=== PROBLEM DETAILS ===
In the records that follow, the lines from the one containing "Upload the arduino" to the one containing "- **Description**: This notebook is", inclusive, are to be given again exactly.

Stored data entries
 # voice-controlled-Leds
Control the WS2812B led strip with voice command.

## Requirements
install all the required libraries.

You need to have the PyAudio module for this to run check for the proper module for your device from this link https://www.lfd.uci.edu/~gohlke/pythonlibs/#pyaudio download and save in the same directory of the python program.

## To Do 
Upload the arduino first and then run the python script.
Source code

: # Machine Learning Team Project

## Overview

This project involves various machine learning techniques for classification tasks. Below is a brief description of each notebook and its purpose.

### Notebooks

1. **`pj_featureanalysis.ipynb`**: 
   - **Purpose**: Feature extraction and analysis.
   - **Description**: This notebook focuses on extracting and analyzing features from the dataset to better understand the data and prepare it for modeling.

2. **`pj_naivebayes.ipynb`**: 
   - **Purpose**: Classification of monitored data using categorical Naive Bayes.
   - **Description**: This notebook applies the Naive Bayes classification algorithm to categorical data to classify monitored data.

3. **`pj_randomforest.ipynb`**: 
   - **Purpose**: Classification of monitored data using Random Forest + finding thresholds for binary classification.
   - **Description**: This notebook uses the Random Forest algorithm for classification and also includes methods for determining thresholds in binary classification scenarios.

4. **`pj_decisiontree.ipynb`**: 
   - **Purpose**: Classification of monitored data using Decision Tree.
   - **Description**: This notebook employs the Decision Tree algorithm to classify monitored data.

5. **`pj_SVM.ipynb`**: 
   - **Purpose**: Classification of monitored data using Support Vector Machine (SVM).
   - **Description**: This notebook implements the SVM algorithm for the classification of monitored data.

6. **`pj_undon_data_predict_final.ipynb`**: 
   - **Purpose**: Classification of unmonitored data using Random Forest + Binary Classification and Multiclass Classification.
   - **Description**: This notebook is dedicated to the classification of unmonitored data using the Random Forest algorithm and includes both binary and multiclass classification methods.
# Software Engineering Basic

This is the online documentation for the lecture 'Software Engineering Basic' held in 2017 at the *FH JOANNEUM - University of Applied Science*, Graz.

---

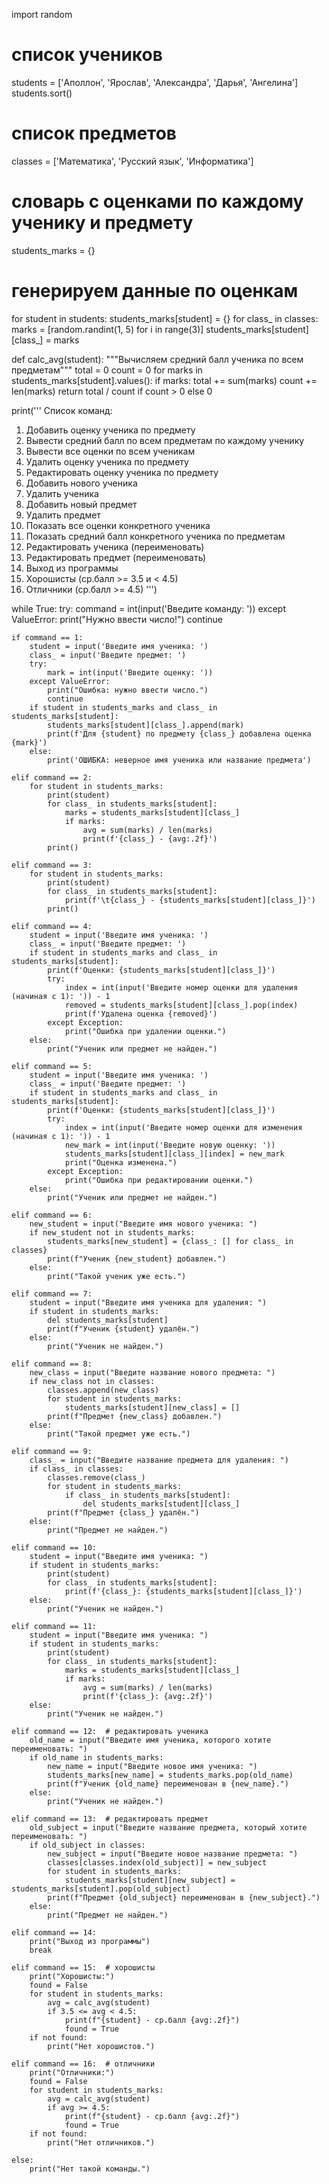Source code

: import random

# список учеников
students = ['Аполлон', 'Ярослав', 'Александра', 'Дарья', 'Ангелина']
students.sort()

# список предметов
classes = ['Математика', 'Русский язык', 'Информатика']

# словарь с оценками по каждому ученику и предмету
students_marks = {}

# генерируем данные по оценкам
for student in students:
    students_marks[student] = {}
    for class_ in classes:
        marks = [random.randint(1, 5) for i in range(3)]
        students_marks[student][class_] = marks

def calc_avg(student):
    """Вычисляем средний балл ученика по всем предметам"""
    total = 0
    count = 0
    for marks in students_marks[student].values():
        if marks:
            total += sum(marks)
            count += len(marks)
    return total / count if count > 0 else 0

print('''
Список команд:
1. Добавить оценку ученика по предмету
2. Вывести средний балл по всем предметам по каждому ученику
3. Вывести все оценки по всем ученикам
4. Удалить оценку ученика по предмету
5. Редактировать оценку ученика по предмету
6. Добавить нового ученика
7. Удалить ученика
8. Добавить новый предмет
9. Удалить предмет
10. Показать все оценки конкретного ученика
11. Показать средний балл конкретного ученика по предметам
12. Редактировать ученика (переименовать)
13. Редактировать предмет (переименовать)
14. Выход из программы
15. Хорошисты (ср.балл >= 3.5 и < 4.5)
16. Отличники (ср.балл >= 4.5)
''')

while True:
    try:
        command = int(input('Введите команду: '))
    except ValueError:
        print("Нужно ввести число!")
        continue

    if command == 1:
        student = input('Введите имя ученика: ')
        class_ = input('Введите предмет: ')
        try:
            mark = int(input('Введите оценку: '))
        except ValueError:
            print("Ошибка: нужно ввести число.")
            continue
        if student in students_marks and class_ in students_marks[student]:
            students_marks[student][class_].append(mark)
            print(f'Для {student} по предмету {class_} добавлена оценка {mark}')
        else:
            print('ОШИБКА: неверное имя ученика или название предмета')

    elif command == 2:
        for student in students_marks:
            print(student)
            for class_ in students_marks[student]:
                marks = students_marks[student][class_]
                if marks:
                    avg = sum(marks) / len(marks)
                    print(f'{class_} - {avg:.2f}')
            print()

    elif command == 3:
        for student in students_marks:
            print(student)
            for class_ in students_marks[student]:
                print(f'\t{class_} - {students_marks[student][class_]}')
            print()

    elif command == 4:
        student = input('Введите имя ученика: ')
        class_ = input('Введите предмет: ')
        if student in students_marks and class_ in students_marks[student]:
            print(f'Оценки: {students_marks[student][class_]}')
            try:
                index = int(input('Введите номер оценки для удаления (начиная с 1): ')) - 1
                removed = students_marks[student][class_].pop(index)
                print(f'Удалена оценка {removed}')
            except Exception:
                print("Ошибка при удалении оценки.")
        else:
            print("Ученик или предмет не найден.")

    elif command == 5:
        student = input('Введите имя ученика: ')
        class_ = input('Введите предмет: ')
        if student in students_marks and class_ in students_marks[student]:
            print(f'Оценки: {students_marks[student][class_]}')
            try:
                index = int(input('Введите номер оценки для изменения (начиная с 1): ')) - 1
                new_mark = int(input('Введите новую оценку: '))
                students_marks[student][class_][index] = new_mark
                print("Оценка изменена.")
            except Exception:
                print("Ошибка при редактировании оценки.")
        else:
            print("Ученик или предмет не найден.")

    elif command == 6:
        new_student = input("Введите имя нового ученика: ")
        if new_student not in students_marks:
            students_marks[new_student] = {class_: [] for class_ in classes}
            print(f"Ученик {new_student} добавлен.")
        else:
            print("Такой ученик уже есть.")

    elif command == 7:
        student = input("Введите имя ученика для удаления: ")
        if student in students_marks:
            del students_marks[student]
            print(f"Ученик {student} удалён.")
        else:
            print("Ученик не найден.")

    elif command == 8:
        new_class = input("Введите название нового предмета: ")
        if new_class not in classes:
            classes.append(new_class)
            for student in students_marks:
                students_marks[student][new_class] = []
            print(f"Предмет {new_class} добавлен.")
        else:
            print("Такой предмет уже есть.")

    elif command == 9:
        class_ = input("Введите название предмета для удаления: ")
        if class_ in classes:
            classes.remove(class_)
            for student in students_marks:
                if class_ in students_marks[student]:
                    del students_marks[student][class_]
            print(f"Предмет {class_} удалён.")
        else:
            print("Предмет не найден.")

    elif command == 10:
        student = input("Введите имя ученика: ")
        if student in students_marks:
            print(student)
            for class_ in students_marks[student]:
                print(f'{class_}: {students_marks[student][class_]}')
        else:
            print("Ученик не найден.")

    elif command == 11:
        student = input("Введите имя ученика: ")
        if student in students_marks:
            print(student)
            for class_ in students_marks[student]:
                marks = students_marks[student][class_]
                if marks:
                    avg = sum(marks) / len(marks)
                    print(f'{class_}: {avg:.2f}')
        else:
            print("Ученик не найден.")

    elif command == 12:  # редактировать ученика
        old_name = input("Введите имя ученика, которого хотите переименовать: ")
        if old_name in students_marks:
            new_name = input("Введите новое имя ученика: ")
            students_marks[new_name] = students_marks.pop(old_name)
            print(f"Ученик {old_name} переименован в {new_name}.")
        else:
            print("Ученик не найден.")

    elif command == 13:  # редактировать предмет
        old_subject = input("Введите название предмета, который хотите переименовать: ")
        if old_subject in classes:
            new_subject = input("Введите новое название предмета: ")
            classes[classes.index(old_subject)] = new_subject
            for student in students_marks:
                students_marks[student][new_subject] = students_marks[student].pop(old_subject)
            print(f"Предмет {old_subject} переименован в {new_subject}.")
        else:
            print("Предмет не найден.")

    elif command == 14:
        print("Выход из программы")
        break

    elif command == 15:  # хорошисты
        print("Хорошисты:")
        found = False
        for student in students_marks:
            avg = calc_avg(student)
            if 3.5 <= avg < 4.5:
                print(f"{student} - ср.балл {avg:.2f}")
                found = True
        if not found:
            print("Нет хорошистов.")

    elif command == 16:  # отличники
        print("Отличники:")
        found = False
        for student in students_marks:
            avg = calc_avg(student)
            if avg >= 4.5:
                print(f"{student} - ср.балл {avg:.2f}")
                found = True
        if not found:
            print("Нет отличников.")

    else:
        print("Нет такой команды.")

--

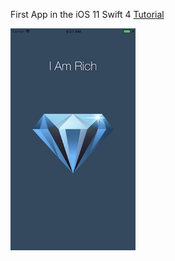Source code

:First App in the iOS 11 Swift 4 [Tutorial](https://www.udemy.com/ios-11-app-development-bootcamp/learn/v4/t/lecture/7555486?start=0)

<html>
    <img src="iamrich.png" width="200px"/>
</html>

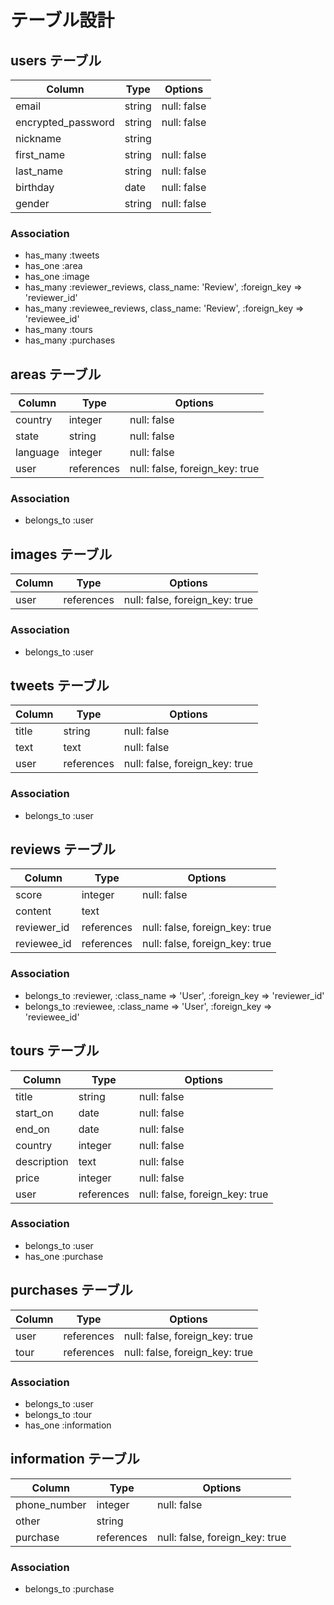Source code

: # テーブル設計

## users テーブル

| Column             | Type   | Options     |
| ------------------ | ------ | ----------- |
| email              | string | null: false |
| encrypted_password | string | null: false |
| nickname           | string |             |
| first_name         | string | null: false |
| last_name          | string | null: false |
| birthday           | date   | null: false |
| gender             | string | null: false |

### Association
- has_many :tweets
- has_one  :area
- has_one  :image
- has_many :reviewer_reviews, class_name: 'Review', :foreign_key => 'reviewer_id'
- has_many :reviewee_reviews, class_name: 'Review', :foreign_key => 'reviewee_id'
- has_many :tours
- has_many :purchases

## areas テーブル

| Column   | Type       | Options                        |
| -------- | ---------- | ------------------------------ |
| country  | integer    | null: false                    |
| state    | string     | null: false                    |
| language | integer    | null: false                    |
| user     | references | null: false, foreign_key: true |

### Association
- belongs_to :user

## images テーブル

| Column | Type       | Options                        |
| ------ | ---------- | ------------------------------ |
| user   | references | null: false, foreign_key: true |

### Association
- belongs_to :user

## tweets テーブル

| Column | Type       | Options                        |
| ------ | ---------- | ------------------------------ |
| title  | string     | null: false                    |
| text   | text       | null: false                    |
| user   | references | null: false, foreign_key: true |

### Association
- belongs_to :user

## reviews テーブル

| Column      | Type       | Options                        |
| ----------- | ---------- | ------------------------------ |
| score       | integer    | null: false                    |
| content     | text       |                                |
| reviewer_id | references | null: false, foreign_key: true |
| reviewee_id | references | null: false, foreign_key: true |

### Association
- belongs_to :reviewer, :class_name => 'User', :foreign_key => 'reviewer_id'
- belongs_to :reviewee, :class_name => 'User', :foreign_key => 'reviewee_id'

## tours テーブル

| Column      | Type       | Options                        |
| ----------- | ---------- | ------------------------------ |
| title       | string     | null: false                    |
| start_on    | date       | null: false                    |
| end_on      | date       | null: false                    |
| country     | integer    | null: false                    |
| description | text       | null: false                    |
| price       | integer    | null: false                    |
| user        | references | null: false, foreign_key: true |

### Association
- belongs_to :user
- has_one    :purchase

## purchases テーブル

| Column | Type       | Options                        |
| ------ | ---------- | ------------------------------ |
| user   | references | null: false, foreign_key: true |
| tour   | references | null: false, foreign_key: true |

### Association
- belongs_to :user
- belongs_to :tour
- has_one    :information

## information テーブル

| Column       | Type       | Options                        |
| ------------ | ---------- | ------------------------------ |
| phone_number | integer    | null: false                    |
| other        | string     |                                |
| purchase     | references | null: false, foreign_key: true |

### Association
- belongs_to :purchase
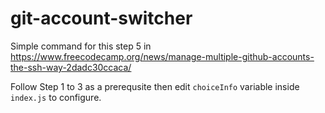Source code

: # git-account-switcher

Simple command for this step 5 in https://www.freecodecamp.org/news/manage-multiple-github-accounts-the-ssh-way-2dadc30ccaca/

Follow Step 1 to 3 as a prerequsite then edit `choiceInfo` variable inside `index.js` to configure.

=== SOLUTION FOR THIS PROBLEM ===
Upload the arduino first and then run the python script.
Source code

: # Machine Learning Team Project

## Overview

This project involves various machine learning techniques for classification tasks. Below is a brief description of each notebook and its purpose.

### Notebooks

1. **`pj_featureanalysis.ipynb`**: 
   - **Purpose**: Feature extraction and analysis.
   - **Description**: This notebook focuses on extracting and analyzing features from the dataset to better understand the data and prepare it for modeling.

2. **`pj_naivebayes.ipynb`**: 
   - **Purpose**: Classification of monitored data using categorical Naive Bayes.
   - **Description**: This notebook applies the Naive Bayes classification algorithm to categorical data to classify monitored data.

3. **`pj_randomforest.ipynb`**: 
   - **Purpose**: Classification of monitored data using Random Forest + finding thresholds for binary classification.
   - **Description**: This notebook uses the Random Forest algorithm for classification and also includes methods for determining thresholds in binary classification scenarios.

4. **`pj_decisiontree.ipynb`**: 
   - **Purpose**: Classification of monitored data using Decision Tree.
   - **Description**: This notebook employs the Decision Tree algorithm to classify monitored data.

5. **`pj_SVM.ipynb`**: 
   - **Purpose**: Classification of monitored data using Support Vector Machine (SVM).
   - **Description**: This notebook implements the SVM algorithm for the classification of monitored data.

6. **`pj_undon_data_predict_final.ipynb`**: 
   - **Purpose**: Classification of unmonitored data using Random Forest + Binary Classification and Multiclass Classification.
   - **Description**: This notebook is dedicated to the classification of unmonitored data using the Random Forest algorithm and includes both binary and multiclass classification methods.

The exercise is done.